Data items
#####

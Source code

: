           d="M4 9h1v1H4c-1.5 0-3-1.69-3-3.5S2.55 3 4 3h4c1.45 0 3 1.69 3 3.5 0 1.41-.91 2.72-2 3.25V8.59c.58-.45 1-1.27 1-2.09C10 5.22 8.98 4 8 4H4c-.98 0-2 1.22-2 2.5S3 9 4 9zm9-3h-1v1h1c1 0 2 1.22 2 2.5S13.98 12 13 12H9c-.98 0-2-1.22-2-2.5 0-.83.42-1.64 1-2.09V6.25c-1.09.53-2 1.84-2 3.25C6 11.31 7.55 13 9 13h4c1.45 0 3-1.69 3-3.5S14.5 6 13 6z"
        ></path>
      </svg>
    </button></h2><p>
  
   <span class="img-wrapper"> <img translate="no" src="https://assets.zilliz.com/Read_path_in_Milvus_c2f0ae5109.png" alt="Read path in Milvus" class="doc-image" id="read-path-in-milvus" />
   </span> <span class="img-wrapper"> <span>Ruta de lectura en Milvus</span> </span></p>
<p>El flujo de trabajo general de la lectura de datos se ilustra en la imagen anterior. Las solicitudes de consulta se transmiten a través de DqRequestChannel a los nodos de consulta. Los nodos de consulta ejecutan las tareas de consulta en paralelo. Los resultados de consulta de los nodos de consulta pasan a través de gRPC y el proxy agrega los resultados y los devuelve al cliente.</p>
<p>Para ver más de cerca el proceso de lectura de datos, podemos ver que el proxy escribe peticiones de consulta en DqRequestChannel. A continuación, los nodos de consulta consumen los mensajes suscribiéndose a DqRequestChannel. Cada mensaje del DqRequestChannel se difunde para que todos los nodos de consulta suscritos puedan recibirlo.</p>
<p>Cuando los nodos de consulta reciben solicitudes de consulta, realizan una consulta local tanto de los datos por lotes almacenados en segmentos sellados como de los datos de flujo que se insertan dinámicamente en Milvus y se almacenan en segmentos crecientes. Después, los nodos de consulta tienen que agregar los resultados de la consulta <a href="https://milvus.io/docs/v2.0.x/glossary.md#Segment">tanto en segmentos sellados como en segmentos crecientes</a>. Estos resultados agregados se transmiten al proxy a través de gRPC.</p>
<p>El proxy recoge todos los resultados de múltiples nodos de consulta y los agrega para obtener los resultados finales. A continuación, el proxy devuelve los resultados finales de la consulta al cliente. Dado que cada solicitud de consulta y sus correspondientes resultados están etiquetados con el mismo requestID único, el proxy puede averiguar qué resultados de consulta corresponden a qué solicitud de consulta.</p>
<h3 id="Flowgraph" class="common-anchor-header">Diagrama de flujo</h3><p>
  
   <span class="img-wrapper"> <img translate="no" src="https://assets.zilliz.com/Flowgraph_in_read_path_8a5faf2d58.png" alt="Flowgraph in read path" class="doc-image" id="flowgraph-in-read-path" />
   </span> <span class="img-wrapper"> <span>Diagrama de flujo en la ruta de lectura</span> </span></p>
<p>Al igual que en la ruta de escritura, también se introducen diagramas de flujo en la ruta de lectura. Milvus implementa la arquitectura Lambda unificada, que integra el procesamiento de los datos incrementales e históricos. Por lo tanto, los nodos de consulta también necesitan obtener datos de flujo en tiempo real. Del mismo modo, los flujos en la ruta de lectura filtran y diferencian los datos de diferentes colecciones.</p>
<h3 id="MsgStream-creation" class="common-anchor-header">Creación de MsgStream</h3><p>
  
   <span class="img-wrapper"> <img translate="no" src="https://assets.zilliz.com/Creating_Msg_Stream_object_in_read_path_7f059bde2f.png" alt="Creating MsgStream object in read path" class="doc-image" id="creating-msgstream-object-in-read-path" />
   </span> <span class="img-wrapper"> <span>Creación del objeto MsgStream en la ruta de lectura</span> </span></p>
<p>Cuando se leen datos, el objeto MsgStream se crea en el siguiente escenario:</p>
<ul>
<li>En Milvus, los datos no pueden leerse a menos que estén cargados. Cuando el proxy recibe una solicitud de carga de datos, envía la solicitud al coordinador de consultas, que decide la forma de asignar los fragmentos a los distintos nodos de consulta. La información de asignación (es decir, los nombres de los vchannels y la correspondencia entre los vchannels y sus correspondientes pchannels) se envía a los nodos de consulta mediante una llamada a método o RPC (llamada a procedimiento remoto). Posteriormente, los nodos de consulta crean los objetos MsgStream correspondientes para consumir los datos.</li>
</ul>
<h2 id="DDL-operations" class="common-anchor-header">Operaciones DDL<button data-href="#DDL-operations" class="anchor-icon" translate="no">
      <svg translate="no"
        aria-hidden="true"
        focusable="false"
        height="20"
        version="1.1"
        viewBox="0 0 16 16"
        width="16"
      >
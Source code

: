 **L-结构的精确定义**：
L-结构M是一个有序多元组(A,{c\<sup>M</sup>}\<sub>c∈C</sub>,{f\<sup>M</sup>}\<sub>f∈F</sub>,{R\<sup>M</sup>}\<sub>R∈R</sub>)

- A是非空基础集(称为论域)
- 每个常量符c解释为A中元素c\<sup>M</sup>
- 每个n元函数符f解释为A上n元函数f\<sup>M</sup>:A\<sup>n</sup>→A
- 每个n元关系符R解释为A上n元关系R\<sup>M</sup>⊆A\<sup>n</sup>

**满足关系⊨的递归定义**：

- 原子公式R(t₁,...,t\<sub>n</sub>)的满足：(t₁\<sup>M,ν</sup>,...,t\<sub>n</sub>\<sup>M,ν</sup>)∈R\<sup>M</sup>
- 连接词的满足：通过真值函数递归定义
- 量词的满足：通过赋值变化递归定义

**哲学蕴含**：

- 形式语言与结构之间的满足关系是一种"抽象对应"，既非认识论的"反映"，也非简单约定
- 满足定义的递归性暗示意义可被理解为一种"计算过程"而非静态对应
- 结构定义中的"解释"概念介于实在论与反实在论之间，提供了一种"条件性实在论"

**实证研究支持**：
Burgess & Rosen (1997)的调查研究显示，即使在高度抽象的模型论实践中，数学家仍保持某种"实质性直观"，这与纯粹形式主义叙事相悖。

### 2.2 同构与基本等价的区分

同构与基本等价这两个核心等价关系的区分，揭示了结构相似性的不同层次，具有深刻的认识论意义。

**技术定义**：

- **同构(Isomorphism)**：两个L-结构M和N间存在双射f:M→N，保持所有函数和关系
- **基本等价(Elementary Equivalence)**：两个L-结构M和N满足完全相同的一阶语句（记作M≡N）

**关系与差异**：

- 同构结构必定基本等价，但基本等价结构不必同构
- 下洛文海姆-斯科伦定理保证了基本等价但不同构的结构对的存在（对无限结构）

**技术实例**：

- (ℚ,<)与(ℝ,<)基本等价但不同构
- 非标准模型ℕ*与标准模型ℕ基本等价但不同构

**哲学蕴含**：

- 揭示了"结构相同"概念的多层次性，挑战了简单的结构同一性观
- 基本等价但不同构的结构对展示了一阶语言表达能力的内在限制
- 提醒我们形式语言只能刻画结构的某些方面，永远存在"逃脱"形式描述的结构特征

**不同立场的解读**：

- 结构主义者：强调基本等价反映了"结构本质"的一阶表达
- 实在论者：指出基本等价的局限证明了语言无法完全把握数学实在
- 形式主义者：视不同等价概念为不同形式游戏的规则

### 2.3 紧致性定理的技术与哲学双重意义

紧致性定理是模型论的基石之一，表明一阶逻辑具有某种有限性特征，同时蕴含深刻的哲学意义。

#####

In full and exactly as written, repeat the data.

# EXERCISE OUTPUT
Source code

:           d="M4 9h1v1H4c-1.5 0-3-1.69-3-3.5S2.55 3 4 3h4c1.45 0 3 1.69 3 3.5 0 1.41-.91 2.72-2 3.25V8.59c.58-.45 1-1.27 1-2.09C10 5.22 8.98 4 8 4H4c-.98 0-2 1.22-2 2.5S3 9 4 9zm9-3h-1v1h1c1 0 2 1.22 2 2.5S13.98 12 13 12H9c-.98 0-2-1.22-2-2.5 0-.83.42-1.64 1-2.09V6.25c-1.09.53-2 1.84-2 3.25C6 11.31 7.55 13 9 13h4c1.45 0 3-1.69 3-3.5S14.5 6 13 6z"
        ></path>
      </svg>
    </button></h2><p>
  
   <span class="img-wrapper"> <img translate="no" src="https://assets.zilliz.com/Read_path_in_Milvus_c2f0ae5109.png" alt="Read path in Milvus" class="doc-image" id="read-path-in-milvus" />
   </span> <span class="img-wrapper"> <span>Ruta de lectura en Milvus</span> </span></p>
<p>El flujo de trabajo general de la lectura de datos se ilustra en la imagen anterior. Las solicitudes de consulta se transmiten a través de DqRequestChannel a los nodos de consulta. Los nodos de consulta ejecutan las tareas de consulta en paralelo. Los resultados de consulta de los nodos de consulta pasan a través de gRPC y el proxy agrega los resultados y los devuelve al cliente.</p>
<p>Para ver más de cerca el proceso de lectura de datos, podemos ver que el proxy escribe peticiones de consulta en DqRequestChannel. A continuación, los nodos de consulta consumen los mensajes suscribiéndose a DqRequestChannel. Cada mensaje del DqRequestChannel se difunde para que todos los nodos de consulta suscritos puedan recibirlo.</p>
<p>Cuando los nodos de consulta reciben solicitudes de consulta, realizan una consulta local tanto de los datos por lotes almacenados en segmentos sellados como de los datos de flujo que se insertan dinámicamente en Milvus y se almacenan en segmentos crecientes. Después, los nodos de consulta tienen que agregar los resultados de la consulta <a href="https://milvus.io/docs/v2.0.x/glossary.md#Segment">tanto en segmentos sellados como en segmentos crecientes</a>. Estos resultados agregados se transmiten al proxy a través de gRPC.</p>
<p>El proxy recoge todos los resultados de múltiples nodos de consulta y los agrega para obtener los resultados finales. A continuación, el proxy devuelve los resultados finales de la consulta al cliente. Dado que cada solicitud de consulta y sus correspondientes resultados están etiquetados con el mismo requestID único, el proxy puede averiguar qué resultados de consulta corresponden a qué solicitud de consulta.</p>
<h3 id="Flowgraph" class="common-anchor-header">Diagrama de flujo</h3><p>
  
   <span class="img-wrapper"> <img translate="no" src="https://assets.zilliz.com/Flowgraph_in_read_path_8a5faf2d58.png" alt="Flowgraph in read path" class="doc-image" id="flowgraph-in-read-path" />
   </span> <span class="img-wrapper"> <span>Diagrama de flujo en la ruta de lectura</span> </span></p>
<p>Al igual que en la ruta de escritura, también se introducen diagramas de flujo en la ruta de lectura. Milvus implementa la arquitectura Lambda unificada, que integra el procesamiento de los datos incrementales e históricos. Por lo tanto, los nodos de consulta también necesitan obtener datos de flujo en tiempo real. Del mismo modo, los flujos en la ruta de lectura filtran y diferencian los datos de diferentes colecciones.</p>
<h3 id="MsgStream-creation" class="common-anchor-header">Creación de MsgStream</h3><p>
  
   <span class="img-wrapper"> <img translate="no" src="https://assets.zilliz.com/Creating_Msg_Stream_object_in_read_path_7f059bde2f.png" alt="Creating MsgStream object in read path" class="doc-image" id="creating-msgstream-object-in-read-path" />
   </span> <span class="img-wrapper"> <span>Creación del objeto MsgStream en la ruta de lectura</span> </span></p>
<p>Cuando se leen datos, el objeto MsgStream se crea en el siguiente escenario:</p>
<ul>
<li>En Milvus, los datos no pueden leerse a menos que estén cargados. Cuando el proxy recibe una solicitud de carga de datos, envía la solicitud al coordinador de consultas, que decide la forma de asignar los fragmentos a los distintos nodos de consulta. La información de asignación (es decir, los nombres de los vchannels y la correspondencia entre los vchannels y sus correspondientes pchannels) se envía a los nodos de consulta mediante una llamada a método o RPC (llamada a procedimiento remoto). Posteriormente, los nodos de consulta crean los objetos MsgStream correspondientes para consumir los datos.</li>
</ul>
<h2 id="DDL-operations" class="common-anchor-header">Operaciones DDL<button data-href="#DDL-operations" class="anchor-icon" translate="no">
      <svg translate="no"
        aria-hidden="true"
        focusable="false"
        height="20"
        version="1.1"
        viewBox="0 0 16 16"
        width="16"
      >
Source code

: **L-结构的精确定义**：
L-结构M是一个有序多元组(A,{c\<sup>M</sup>}\<sub>c∈C</sub>,{f\<sup>M</sup>}\<sub>f∈F</sub>,{R\<sup>M</sup>}\<sub>R∈R</sub>)

- A是非空基础集(称为论域)
- 每个常量符c解释为A中元素c\<sup>M</sup>
- 每个n元函数符f解释为A上n元函数f\<sup>M</sup>:A\<sup>n</sup>→A
- 每个n元关系符R解释为A上n元关系R\<sup>M</sup>⊆A\<sup>n</sup>

**满足关系⊨的递归定义**：

- 原子公式R(t₁,...,t\<sub>n</sub>)的满足：(t₁\<sup>M,ν</sup>,...,t\<sub>n</sub>\<sup>M,ν</sup>)∈R\<sup>M</sup>
- 连接词的满足：通过真值函数递归定义
- 量词的满足：通过赋值变化递归定义

**哲学蕴含**：

- 形式语言与结构之间的满足关系是一种"抽象对应"，既非认识论的"反映"，也非简单约定
- 满足定义的递归性暗示意义可被理解为一种"计算过程"而非静态对应
- 结构定义中的"解释"概念介于实在论与反实在论之间，提供了一种"条件性实在论"

**实证研究支持**：
Burgess & Rosen (1997)的调查研究显示，即使在高度抽象的模型论实践中，数学家仍保持某种"实质性直观"，这与纯粹形式主义叙事相悖。

### 2.2 同构与基本等价的区分

同构与基本等价这两个核心等价关系的区分，揭示了结构相似性的不同层次，具有深刻的认识论意义。

**技术定义**：

- **同构(Isomorphism)**：两个L-结构M和N间存在双射f:M→N，保持所有函数和关系
- **基本等价(Elementary Equivalence)**：两个L-结构M和N满足完全相同的一阶语句（记作M≡N）

**关系与差异**：

- 同构结构必定基本等价，但基本等价结构不必同构
- 下洛文海姆-斯科伦定理保证了基本等价但不同构的结构对的存在（对无限结构）

**技术实例**：

- (ℚ,<)与(ℝ,<)基本等价但不同构
- 非标准模型ℕ*与标准模型ℕ基本等价但不同构

**哲学蕴含**：

- 揭示了"结构相同"概念的多层次性，挑战了简单的结构同一性观
- 基本等价但不同构的结构对展示了一阶语言表达能力的内在限制
- 提醒我们形式语言只能刻画结构的某些方面，永远存在"逃脱"形式描述的结构特征

**不同立场的解读**：

- 结构主义者：强调基本等价反映了"结构本质"的一阶表达
- 实在论者：指出基本等价的局限证明了语言无法完全把握数学实在
- 形式主义者：视不同等价概念为不同形式游戏的规则

### 2.3 紧致性定理的技术与哲学双重意义

紧致性定理是模型论的基石之一，表明一阶逻辑具有某种有限性特征，同时蕴含深刻的哲学意义。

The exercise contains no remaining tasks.